**Information given:**
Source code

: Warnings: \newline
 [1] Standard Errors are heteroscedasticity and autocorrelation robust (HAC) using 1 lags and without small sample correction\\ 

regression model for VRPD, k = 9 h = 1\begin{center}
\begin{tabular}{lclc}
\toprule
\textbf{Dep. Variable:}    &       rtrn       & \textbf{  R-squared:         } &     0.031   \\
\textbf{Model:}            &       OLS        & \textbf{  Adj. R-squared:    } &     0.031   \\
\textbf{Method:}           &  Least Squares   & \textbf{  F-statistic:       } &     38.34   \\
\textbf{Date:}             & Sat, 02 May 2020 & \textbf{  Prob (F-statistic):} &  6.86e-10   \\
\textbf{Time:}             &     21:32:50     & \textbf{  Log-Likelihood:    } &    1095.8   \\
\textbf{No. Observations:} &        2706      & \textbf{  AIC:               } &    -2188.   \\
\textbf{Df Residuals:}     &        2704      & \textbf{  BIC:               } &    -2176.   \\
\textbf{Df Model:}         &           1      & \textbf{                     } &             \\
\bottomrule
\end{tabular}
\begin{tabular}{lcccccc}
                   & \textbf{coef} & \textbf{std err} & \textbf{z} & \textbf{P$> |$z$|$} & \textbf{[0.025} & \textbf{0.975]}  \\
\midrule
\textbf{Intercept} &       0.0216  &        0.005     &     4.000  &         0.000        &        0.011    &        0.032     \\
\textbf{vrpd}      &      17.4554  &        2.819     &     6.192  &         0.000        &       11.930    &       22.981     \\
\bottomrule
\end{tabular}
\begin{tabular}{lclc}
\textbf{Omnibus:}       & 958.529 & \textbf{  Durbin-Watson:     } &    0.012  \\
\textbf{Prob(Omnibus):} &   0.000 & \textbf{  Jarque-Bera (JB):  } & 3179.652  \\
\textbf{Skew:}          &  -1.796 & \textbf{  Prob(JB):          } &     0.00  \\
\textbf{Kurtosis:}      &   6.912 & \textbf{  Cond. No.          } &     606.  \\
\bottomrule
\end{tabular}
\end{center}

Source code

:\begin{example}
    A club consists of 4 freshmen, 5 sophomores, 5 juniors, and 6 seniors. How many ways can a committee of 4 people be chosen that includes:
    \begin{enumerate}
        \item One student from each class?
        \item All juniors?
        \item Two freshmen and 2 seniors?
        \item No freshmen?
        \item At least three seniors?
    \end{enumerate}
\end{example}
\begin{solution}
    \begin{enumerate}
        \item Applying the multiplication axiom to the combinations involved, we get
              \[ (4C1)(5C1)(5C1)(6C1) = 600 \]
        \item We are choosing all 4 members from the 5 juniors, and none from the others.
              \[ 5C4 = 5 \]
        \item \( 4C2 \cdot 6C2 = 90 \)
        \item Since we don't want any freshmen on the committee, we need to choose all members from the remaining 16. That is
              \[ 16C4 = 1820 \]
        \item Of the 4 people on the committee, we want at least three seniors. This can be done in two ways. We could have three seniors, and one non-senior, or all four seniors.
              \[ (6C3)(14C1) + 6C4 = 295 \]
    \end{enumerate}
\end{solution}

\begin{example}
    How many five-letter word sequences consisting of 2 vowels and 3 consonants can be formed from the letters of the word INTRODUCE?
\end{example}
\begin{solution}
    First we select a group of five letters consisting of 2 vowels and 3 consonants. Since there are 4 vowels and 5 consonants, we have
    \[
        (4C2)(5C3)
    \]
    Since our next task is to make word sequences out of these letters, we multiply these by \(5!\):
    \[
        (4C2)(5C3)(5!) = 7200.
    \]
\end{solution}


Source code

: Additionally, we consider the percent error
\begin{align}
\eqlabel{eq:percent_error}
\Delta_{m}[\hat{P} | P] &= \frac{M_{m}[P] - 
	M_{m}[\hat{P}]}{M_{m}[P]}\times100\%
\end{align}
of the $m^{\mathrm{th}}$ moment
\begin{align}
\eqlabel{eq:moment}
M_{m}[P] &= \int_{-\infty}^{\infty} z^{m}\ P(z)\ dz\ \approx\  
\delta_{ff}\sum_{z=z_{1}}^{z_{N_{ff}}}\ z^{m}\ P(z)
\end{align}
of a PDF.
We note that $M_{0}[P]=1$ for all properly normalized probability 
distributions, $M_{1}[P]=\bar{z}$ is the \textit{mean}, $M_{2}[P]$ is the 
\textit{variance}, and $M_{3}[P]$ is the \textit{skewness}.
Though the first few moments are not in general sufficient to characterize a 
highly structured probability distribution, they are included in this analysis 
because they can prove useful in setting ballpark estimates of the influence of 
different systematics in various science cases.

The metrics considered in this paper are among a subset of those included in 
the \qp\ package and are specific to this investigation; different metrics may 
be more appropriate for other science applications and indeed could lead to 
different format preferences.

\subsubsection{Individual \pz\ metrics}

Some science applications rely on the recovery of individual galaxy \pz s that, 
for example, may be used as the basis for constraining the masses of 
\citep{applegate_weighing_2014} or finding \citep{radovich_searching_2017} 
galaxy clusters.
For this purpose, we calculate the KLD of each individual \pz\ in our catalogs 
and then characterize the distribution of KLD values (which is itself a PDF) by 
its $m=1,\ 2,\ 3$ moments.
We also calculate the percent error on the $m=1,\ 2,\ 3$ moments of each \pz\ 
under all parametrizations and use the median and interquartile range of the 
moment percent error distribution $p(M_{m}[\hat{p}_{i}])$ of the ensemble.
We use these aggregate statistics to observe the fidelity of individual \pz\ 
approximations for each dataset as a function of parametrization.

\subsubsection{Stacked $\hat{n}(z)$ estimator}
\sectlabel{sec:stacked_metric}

**Task directions:** Could you return the data above exactly as it stands?

**Task response:**
Source code

: Warnings: \newline
 [1] Standard Errors are heteroscedasticity and autocorrelation robust (HAC) using 1 lags and without small sample correction\\ 

regression model for VRPD, k = 9 h = 1\begin{center}
\begin{tabular}{lclc}
\toprule
\textbf{Dep. Variable:}    &       rtrn       & \textbf{  R-squared:         } &     0.031   \\
\textbf{Model:}            &       OLS        & \textbf{  Adj. R-squared:    } &     0.031   \\
\textbf{Method:}           &  Least Squares   & \textbf{  F-statistic:       } &     38.34   \\
\textbf{Date:}             & Sat, 02 May 2020 & \textbf{  Prob (F-statistic):} &  6.86e-10   \\
\textbf{Time:}             &     21:32:50     & \textbf{  Log-Likelihood:    } &    1095.8   \\
\textbf{No. Observations:} &        2706      & \textbf{  AIC:               } &    -2188.   \\
\textbf{Df Residuals:}     &        2704      & \textbf{  BIC:               } &    -2176.   \\
\textbf{Df Model:}         &           1      & \textbf{                     } &             \\
\bottomrule
\end{tabular}
\begin{tabular}{lcccccc}
                   & \textbf{coef} & \textbf{std err} & \textbf{z} & \textbf{P$> |$z$|$} & \textbf{[0.025} & \textbf{0.975]}  \\
\midrule
\textbf{Intercept} &       0.0216  &        0.005     &     4.000  &         0.000        &        0.011    &        0.032     \\
\textbf{vrpd}      &      17.4554  &        2.819     &     6.192  &         0.000        &       11.930    &       22.981     \\
\bottomrule
\end{tabular}
\begin{tabular}{lclc}
\textbf{Omnibus:}       & 958.529 & \textbf{  Durbin-Watson:     } &    0.012  \\
\textbf{Prob(Omnibus):} &   0.000 & \textbf{  Jarque-Bera (JB):  } & 3179.652  \\
\textbf{Skew:}          &  -1.796 & \textbf{  Prob(JB):          } &     0.00  \\
\textbf{Kurtosis:}      &   6.912 & \textbf{  Cond. No.          } &     606.  \\
\bottomrule
\end{tabular}
\end{center}

Source code

:\begin{example}
    A club consists of 4 freshmen, 5 sophomores, 5 juniors, and 6 seniors. How many ways can a committee of 4 people be chosen that includes:
    \begin{enumerate}
        \item One student from each class?
        \item All juniors?
        \item Two freshmen and 2 seniors?
        \item No freshmen?
        \item At least three seniors?
    \end{enumerate}
\end{example}
\begin{solution}
    \begin{enumerate}
        \item Applying the multiplication axiom to the combinations involved, we get
              \[ (4C1)(5C1)(5C1)(6C1) = 600 \]
        \item We are choosing all 4 members from the 5 juniors, and none from the others.
              \[ 5C4 = 5 \]
        \item \( 4C2 \cdot 6C2 = 90 \)
        \item Since we don't want any freshmen on the committee, we need to choose all members from the remaining 16. That is
              \[ 16C4 = 1820 \]
        \item Of the 4 people on the committee, we want at least three seniors. This can be done in two ways. We could have three seniors, and one non-senior, or all four seniors.
              \[ (6C3)(14C1) + 6C4 = 295 \]
    \end{enumerate}
\end{solution}

\begin{example}
    How many five-letter word sequences consisting of 2 vowels and 3 consonants can be formed from the letters of the word INTRODUCE?
\end{example}
\begin{solution}
    First we select a group of five letters consisting of 2 vowels and 3 consonants. Since there are 4 vowels and 5 consonants, we have
    \[
        (4C2)(5C3)
    \]
    Since our next task is to make word sequences out of these letters, we multiply these by \(5!\):
    \[
        (4C2)(5C3)(5!) = 7200.
    \]
\end{solution}


Source code

: Additionally, we consider the percent error
\begin{align}
\eqlabel{eq:percent_error}
\Delta_{m}[\hat{P} | P] &= \frac{M_{m}[P] - 
	M_{m}[\hat{P}]}{M_{m}[P]}\times100\%
\end{align}
of the $m^{\mathrm{th}}$ moment
\begin{align}
\eqlabel{eq:moment}
M_{m}[P] &= \int_{-\infty}^{\infty} z^{m}\ P(z)\ dz\ \approx\  
\delta_{ff}\sum_{z=z_{1}}^{z_{N_{ff}}}\ z^{m}\ P(z)
\end{align}
of a PDF.
We note that $M_{0}[P]=1$ for all properly normalized probability 
distributions, $M_{1}[P]=\bar{z}$ is the \textit{mean}, $M_{2}[P]$ is the 
\textit{variance}, and $M_{3}[P]$ is the \textit{skewness}.
Though the first few moments are not in general sufficient to characterize a 
highly structured probability distribution, they are included in this analysis 
because they can prove useful in setting ballpark estimates of the influence of 
different systematics in various science cases.

The metrics considered in this paper are among a subset of those included in 
the \qp\ package and are specific to this investigation; different metrics may 
be more appropriate for other science applications and indeed could lead to 
different format preferences.

\subsubsection{Individual \pz\ metrics}

Some science applications rely on the recovery of individual galaxy \pz s that, 
for example, may be used as the basis for constraining the masses of 
\citep{applegate_weighing_2014} or finding \citep{radovich_searching_2017} 
galaxy clusters.
For this purpose, we calculate the KLD of each individual \pz\ in our catalogs 
and then characterize the distribution of KLD values (which is itself a PDF) by 
its $m=1,\ 2,\ 3$ moments.
We also calculate the percent error on the $m=1,\ 2,\ 3$ moments of each \pz\ 
under all parametrizations and use the median and interquartile range of the 
moment percent error distribution $p(M_{m}[\hat{p}_{i}])$ of the ensemble.
We use these aggregate statistics to observe the fidelity of individual \pz\ 
approximations for each dataset as a function of parametrization.

\subsubsection{Stacked $\hat{n}(z)$ estimator}
\sectlabel{sec:stacked_metric}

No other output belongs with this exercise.